• _Problem details_
Provide the records once more, identical to the original.

Extracted records

******************************

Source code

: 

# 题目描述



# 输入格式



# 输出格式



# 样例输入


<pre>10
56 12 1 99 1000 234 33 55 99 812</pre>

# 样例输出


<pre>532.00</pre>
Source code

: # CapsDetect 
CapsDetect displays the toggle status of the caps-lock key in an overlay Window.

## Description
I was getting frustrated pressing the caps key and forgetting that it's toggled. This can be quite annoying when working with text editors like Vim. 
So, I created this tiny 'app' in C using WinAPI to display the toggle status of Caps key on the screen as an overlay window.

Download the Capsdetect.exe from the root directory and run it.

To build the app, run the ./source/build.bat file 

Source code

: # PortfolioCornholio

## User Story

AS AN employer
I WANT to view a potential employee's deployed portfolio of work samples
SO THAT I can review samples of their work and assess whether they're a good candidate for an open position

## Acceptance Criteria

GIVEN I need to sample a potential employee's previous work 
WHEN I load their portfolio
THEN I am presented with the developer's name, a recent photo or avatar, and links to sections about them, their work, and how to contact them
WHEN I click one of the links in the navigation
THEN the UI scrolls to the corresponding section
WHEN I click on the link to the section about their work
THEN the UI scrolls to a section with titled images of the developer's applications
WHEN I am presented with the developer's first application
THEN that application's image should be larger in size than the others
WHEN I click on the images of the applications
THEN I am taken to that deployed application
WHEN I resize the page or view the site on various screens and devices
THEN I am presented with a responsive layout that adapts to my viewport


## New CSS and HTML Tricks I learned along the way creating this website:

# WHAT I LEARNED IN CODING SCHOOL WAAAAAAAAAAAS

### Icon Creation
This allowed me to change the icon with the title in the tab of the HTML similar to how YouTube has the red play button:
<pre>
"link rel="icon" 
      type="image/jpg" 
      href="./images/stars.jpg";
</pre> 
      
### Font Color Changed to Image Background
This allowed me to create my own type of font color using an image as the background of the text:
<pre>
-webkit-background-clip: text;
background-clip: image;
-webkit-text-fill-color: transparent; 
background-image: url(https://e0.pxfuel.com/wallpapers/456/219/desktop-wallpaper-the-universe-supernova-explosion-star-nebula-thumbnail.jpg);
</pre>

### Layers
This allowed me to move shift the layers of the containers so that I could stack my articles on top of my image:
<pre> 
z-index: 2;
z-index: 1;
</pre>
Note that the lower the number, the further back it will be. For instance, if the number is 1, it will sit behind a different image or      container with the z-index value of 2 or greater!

******************************

• _Response area_
Source code

: 

# 题目描述



# 输入格式



# 输出格式



# 样例输入


<pre>10
56 12 1 99 1000 234 33 55 99 812</pre>

# 样例输出


<pre>532.00</pre>
Source code

: # CapsDetect 
CapsDetect displays the toggle status of the caps-lock key in an overlay Window.

## Description
I was getting frustrated pressing the caps key and forgetting that it's toggled. This can be quite annoying when working with text editors like Vim. 
So, I created this tiny 'app' in C using WinAPI to display the toggle status of Caps key on the screen as an overlay window.

Download the Capsdetect.exe from the root directory and run it.

To build the app, run the ./source/build.bat file 

Source code

: # PortfolioCornholio

## User Story

AS AN employer
I WANT to view a potential employee's deployed portfolio of work samples
SO THAT I can review samples of their work and assess whether they're a good candidate for an open position

## Acceptance Criteria

GIVEN I need to sample a potential employee's previous work 
WHEN I load their portfolio
THEN I am presented with the developer's name, a recent photo or avatar, and links to sections about them, their work, and how to contact them
WHEN I click one of the links in the navigation
THEN the UI scrolls to the corresponding section
WHEN I click on the link to the section about their work
THEN the UI scrolls to a section with titled images of the developer's applications
WHEN I am presented with the developer's first application
THEN that application's image should be larger in size than the others
WHEN I click on the images of the applications
THEN I am taken to that deployed application
WHEN I resize the page or view the site on various screens and devices
THEN I am presented with a responsive layout that adapts to my viewport


## New CSS and HTML Tricks I learned along the way creating this website:

# WHAT I LEARNED IN CODING SCHOOL WAAAAAAAAAAAS

### Icon Creation
This allowed me to change the icon with the title in the tab of the HTML similar to how YouTube has the red play button:
<pre>
"link rel="icon" 
      type="image/jpg" 
      href="./images/stars.jpg";
</pre> 
      
### Font Color Changed to Image Background
This allowed me to create my own type of font color using an image as the background of the text:
<pre>
-webkit-background-clip: text;
background-clip: image;
-webkit-text-fill-color: transparent; 
background-image: url(https://e0.pxfuel.com/wallpapers/456/219/desktop-wallpaper-the-universe-supernova-explosion-star-nebula-thumbnail.jpg);
</pre>

### Layers
This allowed me to move shift the layers of the containers so that I could stack my articles on top of my image:
<pre> 
z-index: 2;
z-index: 1;
</pre>
Note that the lower the number, the further back it will be. For instance, if the number is 1, it will sit behind a different image or      container with the z-index value of 2 or greater!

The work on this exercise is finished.